[Source texts of formatted documents]
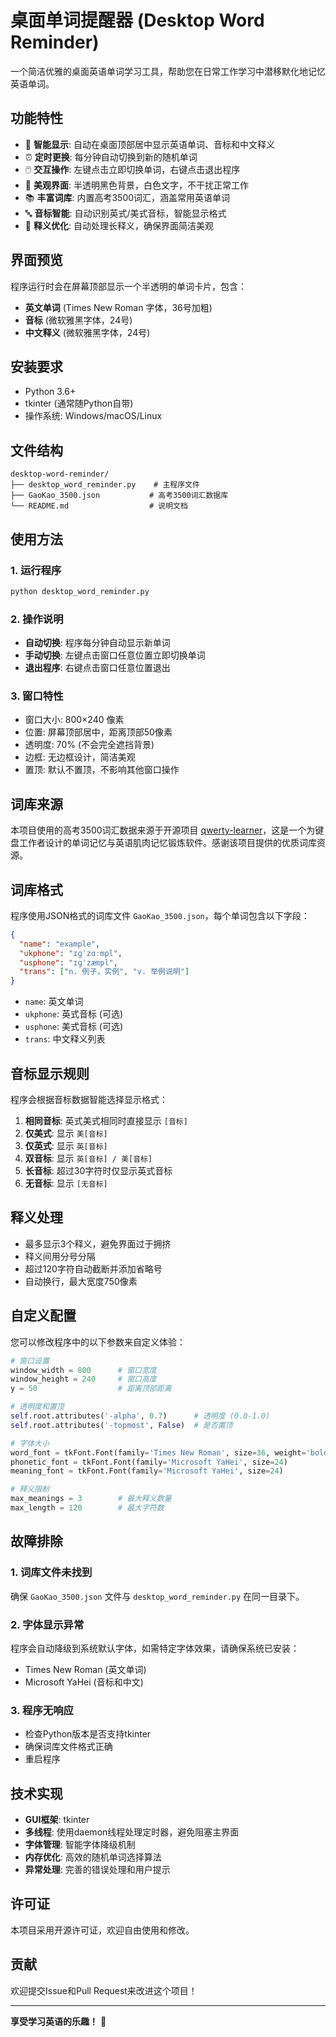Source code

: # 桌面单词提醒器 (Desktop Word Reminder)

一个简洁优雅的桌面英语单词学习工具，帮助您在日常工作学习中潜移默化地记忆英语单词。

## 功能特性

- 🎯 **智能显示**: 自动在桌面顶部居中显示英语单词、音标和中文释义
- ⏰ **定时更换**: 每分钟自动切换到新的随机单词
- 🖱️ **交互操作**: 左键点击立即切换单词，右键点击退出程序
- 🎨 **美观界面**: 半透明黑色背景，白色文字，不干扰正常工作
- 📚 **丰富词库**: 内置高考3500词汇，涵盖常用英语单词
- 🔤 **音标智能**: 自动识别英式/美式音标，智能显示格式
- 📖 **释义优化**: 自动处理长释义，确保界面简洁美观

## 界面预览

程序运行时会在屏幕顶部显示一个半透明的单词卡片，包含：
- **英文单词** (Times New Roman 字体，36号加粗)
- **音标** (微软雅黑字体，24号)
- **中文释义** (微软雅黑字体，24号)

## 安装要求

- Python 3.6+
- tkinter (通常随Python自带)
- 操作系统: Windows/macOS/Linux

## 文件结构

```
desktop-word-reminder/
├── desktop_word_reminder.py    # 主程序文件
├── GaoKao_3500.json           # 高考3500词汇数据库
└── README.md                  # 说明文档
```

## 使用方法

### 1. 运行程序

```bash
python desktop_word_reminder.py
```

### 2. 操作说明

- **自动切换**: 程序每分钟自动显示新单词
- **手动切换**: 左键点击窗口任意位置立即切换单词
- **退出程序**: 右键点击窗口任意位置退出

### 3. 窗口特性

- 窗口大小: 800×240 像素
- 位置: 屏幕顶部居中，距离顶部50像素
- 透明度: 70% (不会完全遮挡背景)
- 边框: 无边框设计，简洁美观
- 置顶: 默认不置顶，不影响其他窗口操作

## 词库来源

本项目使用的高考3500词汇数据来源于开源项目 [qwerty-learner](https://github.com/RealKai42/qwerty-learner)，这是一个为键盘工作者设计的单词记忆与英语肌肉记忆锻炼软件。感谢该项目提供的优质词库资源。

## 词库格式

程序使用JSON格式的词库文件 `GaoKao_3500.json`，每个单词包含以下字段：

```json
{
  "name": "example",
  "ukphone": "ɪɡˈzɑːmpl",
  "usphone": "ɪɡˈzæmpl",
  "trans": ["n. 例子，实例", "v. 举例说明"]
}
```

- `name`: 英文单词
- `ukphone`: 英式音标 (可选)
- `usphone`: 美式音标 (可选)
- `trans`: 中文释义列表

## 音标显示规则

程序会根据音标数据智能选择显示格式：

1. **相同音标**: 英式美式相同时直接显示 `[音标]`
2. **仅美式**: 显示 `美[音标]`
3. **仅英式**: 显示 `英[音标]`
4. **双音标**: 显示 `英[音标] / 美[音标]`
5. **长音标**: 超过30字符时仅显示英式音标
6. **无音标**: 显示 `[无音标]`

## 释义处理

- 最多显示3个释义，避免界面过于拥挤
- 释义间用分号分隔
- 超过120字符自动截断并添加省略号
- 自动换行，最大宽度750像素

## 自定义配置

您可以修改程序中的以下参数来自定义体验：

```python
# 窗口设置
window_width = 800      # 窗口宽度
window_height = 240     # 窗口高度
y = 50                  # 距离顶部距离

# 透明度和置顶
self.root.attributes('-alpha', 0.7)      # 透明度 (0.0-1.0)
self.root.attributes('-topmost', False)  # 是否置顶

# 字体大小
word_font = tkFont.Font(family='Times New Roman', size=36, weight='bold')
phonetic_font = tkFont.Font(family='Microsoft YaHei', size=24)
meaning_font = tkFont.Font(family='Microsoft YaHei', size=24)

# 释义限制
max_meanings = 3        # 最大释义数量
max_length = 120        # 最大字符数
```

## 故障排除

### 1. 词库文件未找到

确保 `GaoKao_3500.json` 文件与 `desktop_word_reminder.py` 在同一目录下。

### 2. 字体显示异常

程序会自动降级到系统默认字体，如需特定字体效果，请确保系统已安装：
- Times New Roman (英文单词)
- Microsoft YaHei (音标和中文)

### 3. 程序无响应

- 检查Python版本是否支持tkinter
- 确保词库文件格式正确
- 重启程序

## 技术实现

- **GUI框架**: tkinter
- **多线程**: 使用daemon线程处理定时器，避免阻塞主界面
- **字体管理**: 智能字体降级机制
- **内存优化**: 高效的随机单词选择算法
- **异常处理**: 完善的错误处理和用户提示

## 许可证

本项目采用开源许可证，欢迎自由使用和修改。

## 贡献

欢迎提交Issue和Pull Request来改进这个项目！

---

**享受学习英语的乐趣！** 🎉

## YOUR ASSIGNMENT
Report each line of the entries where the word "attributes" occurs.

## TASK OUTPUT
self.root.attributes('-alpha', 0.7)      # 透明度 (0.0-1.0)
self.root.attributes('-topmost', False)  # 是否置顶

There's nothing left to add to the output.